But How and In What Balance Weigh John Brown? John Brown’s Raid and Harpers Ferry, Part III

By Scott Vierick, Historian

This is the final installment in our three-part blog series about John Brown and his legacy. We recommend starting with parts one and two if you haven’t already.

Confederate militia and local civilians join together to attempt to extinguish the flames at the armory. Although much of the manufacturing equipment was saved, Confederate authorities later removed them to Richmond and Fayetteville, farther away from the front lines. Source: Library of Congress

In 1861, less than two years after John Brown’s Raid, many of the Virginia militiamen who had stopped Brown and his raiders from seizing weapons to start a rebellion against the United States marched back towards Harpers Ferry. Their goal? Seize the same weapons and use them in a rebellion against the United States. As the militia closed in, a huge explosion rocked the town. Knowing they were outnumbered, Union forces had torched the armory and arsenal, the anchor of the town’s economy, before retreating across the Potomac River. War had come to Harpers Ferry and would remain for the next four years.

Over the next few years, the town would change hands over eight times, as both Union and Confederate forces dueled for control of the strategic location at the juncture of the Potomac and Shenandoah Rivers. They transformed the town into a battlefield, sending artillery shells ripping through homes and buildings at several points during the war. After Confederate forces shot a Union scout helping an enslaved person escape, Union forces torched part of the town’s business district. The old engine house, John Brown’s Fort, became a prison for Confederate soldiers and civilians, while self-liberated formerly enslaved men, women, and children set up refugee camps nearby. Many pre-war residents fled. Those who stayed found themselves at risk from both armies, and several lost their lives to stray bullets and cannonballs. In 1862, Confederate General Thomas Jonathan “Stonewall” Jackson’s forces surrounded the town, forcing the largest surrender of United States forces until World War II. After the surrender, Confederates kidnapped every African American they could find and forced them into slavery further south.
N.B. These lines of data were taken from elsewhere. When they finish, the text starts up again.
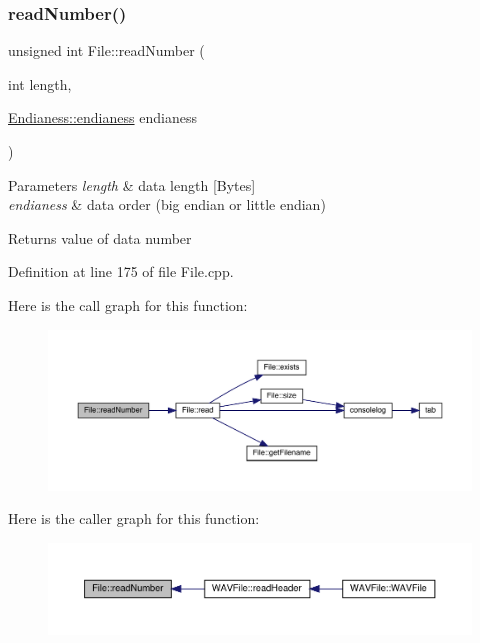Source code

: \subsubsection{\texorpdfstring{read\+Number()}{readNumber()}}
{\footnotesize\ttfamily unsigned int File\+::read\+Number (\begin{DoxyParamCaption}\item[{int}]{length,  }\item[{\hyperlink{struct_file_1_1_endianess_ac80818ac42fdd0c9aa29d424e65fa37e}{Endianess\+::endianess}}]{endianess }\end{DoxyParamCaption})}


\begin{DoxyParams}{Parameters}
{\em length} & data length \mbox{[}Bytes\mbox{]} \\
\hline
{\em endianess} & data order (big endian or little endian) \\
\hline
\end{DoxyParams}
\begin{DoxyReturn}{Returns}
value of data number 
\end{DoxyReturn}


Definition at line 175 of file File.\+cpp.

Here is the call graph for this function\+:
\nopagebreak
\begin{figure}[H]
\begin{center}
\leavevmode
\includegraphics[width=350pt]{class_file_ab13f46c198a890f679351a2c9030e36d_cgraph}
\end{center}
\end{figure}
Here is the caller graph for this function\+:
\nopagebreak
\begin{figure}[H]
\begin{center}
\leavevmode
\includegraphics[width=350pt]{class_file_ab13f46c198a890f679351a2c9030e36d_icgraph}
\end{center}
\end{figure}
\mbox{\label{class_file_a01b5902198fefc46fe835f42386ce047}}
Tents of self-liberated African Americans stand in front of John Brown’s Fort. Thousands of formerly enslaved men, women, and children risked their lives to reach Union lines during the war, undercutting enslavers’ beliefs that they would stay loyal during the conflict. Source: Library of Congress

In 1864, history again repeated itself as formerly enslaved men carrying federally-issued weapons marched through Harpers Ferry to wage war against slavery. The 19th Regiment of the United States Colored Troops (USCT) had come to the Shenandoah Valley on a recruiting mission. The legacy of John Brown and his raiders echoed in other ways as well. President Abraham Lincoln discussed with Frederick Douglass the possibility of sending scouts to recruit enslaved people to flee to Union lines, “somewhat after the original plan of John Brown.” “John Brown’s Body,” meanwhile, became one of the most popular songs for the Union during the Civil War.
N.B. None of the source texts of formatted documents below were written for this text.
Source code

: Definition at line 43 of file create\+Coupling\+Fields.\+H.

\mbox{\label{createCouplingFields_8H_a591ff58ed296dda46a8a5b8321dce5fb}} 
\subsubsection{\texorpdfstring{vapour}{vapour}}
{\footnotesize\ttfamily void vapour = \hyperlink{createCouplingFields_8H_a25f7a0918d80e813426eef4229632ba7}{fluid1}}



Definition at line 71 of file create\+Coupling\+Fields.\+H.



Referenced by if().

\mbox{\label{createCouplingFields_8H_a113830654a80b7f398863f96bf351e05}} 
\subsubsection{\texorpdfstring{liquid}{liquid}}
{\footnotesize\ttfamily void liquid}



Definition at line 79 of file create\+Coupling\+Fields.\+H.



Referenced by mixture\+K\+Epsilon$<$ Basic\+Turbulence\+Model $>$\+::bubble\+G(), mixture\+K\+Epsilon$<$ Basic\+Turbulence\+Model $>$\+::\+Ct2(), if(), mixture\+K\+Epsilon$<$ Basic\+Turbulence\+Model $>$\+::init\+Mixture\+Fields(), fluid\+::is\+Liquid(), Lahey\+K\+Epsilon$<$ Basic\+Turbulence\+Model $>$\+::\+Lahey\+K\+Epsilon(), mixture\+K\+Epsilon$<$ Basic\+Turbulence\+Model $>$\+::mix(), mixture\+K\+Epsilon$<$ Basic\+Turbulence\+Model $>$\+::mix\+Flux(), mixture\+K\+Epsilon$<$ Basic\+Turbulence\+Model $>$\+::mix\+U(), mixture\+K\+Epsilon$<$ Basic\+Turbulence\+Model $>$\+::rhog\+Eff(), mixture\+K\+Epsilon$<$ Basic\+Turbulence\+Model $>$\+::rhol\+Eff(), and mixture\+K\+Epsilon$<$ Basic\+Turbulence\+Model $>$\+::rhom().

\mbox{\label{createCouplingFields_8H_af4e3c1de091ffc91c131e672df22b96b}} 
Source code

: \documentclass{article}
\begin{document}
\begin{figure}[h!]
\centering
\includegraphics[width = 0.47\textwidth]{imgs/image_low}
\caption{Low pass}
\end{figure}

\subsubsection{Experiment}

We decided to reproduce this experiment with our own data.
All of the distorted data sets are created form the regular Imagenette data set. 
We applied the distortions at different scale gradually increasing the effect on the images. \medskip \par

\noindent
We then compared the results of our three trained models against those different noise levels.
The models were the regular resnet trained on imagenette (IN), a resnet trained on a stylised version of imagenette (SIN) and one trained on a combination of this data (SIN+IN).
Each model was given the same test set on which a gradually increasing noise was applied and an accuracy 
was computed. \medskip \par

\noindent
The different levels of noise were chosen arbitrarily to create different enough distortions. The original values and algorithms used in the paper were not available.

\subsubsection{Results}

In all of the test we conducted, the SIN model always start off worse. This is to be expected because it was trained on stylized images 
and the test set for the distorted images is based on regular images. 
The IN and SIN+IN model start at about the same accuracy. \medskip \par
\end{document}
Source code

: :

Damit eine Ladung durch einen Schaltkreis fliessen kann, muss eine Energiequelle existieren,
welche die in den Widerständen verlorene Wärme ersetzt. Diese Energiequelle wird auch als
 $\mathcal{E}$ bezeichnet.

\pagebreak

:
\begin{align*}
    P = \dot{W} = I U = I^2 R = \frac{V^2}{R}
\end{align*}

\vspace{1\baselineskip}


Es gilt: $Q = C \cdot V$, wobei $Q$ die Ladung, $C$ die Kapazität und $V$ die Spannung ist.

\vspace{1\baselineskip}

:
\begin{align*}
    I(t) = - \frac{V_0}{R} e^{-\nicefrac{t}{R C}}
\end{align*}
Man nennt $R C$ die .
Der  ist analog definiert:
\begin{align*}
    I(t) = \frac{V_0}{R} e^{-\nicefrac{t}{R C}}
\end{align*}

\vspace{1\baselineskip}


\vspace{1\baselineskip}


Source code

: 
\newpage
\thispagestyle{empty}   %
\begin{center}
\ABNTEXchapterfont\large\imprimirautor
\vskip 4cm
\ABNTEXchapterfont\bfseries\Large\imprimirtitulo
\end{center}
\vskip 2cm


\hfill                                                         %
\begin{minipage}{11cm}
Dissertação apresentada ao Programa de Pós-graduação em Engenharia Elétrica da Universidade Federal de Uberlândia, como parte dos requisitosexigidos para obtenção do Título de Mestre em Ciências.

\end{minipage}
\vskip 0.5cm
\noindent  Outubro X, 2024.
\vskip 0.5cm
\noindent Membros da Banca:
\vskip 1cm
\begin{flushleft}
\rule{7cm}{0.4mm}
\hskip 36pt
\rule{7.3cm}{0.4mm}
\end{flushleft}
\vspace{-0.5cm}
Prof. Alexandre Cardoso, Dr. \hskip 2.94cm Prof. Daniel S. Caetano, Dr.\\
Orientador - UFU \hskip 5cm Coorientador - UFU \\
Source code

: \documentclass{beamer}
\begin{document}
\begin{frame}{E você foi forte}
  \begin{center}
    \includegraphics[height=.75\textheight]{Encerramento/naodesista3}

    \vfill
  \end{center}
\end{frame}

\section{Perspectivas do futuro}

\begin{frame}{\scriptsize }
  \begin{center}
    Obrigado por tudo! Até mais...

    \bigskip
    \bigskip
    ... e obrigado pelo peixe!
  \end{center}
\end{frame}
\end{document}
Sergeant Jacob Johns served in the 19th USCT during the Civil War (left). A USCT living historian chats with a visitor at Harpers Ferry (right). Source: Smithsonian National Museum of African American History and Culture; Harpers Ferry National Historical Park

Although John Brown’s body was “a-mouldering in the grave” during the war, many of his fellow raiders who managed to escape went on to participate in the conflict. Barclay Coppoc joined the 3rd Kansas Infantry, Francis Jackson Meriam joined the 3rd South Carolina Colored Infantry, and Charles Plummer Tidd joined the 21st Massachusetts Volunteers. Osborne Anderson served as a recruiter for the United States military and also wrote A Voice from Harpers Ferry, his reminiscences of the raid.
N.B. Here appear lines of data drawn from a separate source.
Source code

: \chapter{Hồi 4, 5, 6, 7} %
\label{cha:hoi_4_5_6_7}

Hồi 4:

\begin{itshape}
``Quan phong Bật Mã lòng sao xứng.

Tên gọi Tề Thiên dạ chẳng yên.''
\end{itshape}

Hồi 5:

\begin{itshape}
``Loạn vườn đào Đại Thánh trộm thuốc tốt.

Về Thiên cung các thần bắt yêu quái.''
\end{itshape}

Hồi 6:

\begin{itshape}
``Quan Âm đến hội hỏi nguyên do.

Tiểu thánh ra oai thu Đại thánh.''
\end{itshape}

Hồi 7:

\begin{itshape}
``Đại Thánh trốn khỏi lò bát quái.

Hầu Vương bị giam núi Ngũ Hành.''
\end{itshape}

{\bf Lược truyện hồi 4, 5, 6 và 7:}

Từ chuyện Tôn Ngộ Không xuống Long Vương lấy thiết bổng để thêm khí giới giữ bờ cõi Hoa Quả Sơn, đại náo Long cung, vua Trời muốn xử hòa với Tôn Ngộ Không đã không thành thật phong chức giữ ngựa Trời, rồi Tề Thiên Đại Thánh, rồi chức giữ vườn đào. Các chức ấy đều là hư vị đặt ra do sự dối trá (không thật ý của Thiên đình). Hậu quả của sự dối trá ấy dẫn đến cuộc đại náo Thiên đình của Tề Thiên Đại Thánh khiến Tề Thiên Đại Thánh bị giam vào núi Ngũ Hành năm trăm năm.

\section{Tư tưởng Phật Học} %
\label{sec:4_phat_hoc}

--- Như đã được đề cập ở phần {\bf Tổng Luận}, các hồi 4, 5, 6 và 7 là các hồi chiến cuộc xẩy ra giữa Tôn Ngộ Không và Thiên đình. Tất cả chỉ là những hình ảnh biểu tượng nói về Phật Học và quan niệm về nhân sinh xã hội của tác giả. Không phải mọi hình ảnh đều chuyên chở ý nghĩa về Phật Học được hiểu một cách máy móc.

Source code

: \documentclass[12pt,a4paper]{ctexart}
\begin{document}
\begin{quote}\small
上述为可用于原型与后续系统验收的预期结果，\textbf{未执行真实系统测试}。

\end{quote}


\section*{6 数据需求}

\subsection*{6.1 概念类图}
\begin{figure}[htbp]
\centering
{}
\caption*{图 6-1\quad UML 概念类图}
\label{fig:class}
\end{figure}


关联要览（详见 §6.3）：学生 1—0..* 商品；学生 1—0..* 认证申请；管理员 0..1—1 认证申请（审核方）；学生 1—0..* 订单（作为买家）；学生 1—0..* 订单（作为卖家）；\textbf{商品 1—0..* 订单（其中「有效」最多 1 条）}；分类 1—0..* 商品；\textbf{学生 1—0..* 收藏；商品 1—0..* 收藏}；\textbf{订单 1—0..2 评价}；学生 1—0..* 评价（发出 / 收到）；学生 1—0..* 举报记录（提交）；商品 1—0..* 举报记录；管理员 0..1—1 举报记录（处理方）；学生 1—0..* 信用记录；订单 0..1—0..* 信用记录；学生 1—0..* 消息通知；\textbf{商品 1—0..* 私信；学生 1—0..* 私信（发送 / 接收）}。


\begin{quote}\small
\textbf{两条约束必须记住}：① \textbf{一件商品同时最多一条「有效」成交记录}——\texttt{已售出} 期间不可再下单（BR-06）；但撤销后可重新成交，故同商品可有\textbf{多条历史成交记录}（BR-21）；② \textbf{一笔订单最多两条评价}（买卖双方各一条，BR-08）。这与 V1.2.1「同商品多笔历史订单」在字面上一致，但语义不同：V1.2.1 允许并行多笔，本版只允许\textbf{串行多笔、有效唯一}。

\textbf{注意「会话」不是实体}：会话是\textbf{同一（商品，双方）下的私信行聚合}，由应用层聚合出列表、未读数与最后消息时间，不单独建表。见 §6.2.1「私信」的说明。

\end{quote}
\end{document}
With the end of the war, the people of Harpers Ferry, now part of the newly-formed state of West Virginia, attempted to rebuild. New businesses replaced old ones. John Brown’s Fort was moved to Chicago for the 1891 World’s Fair, before being relocated to the Murphy Farm three miles outside of Harpers Ferry. On the heights of Camp Hill, former armory buildings became a school for African Americans—something unthinkable in 1859—and eventually transitioned into an institution of higher learning. Despite racist opposition from many in the town, the faculty of Storer College educated generations of African American professionals and leaders until it closed in 1955.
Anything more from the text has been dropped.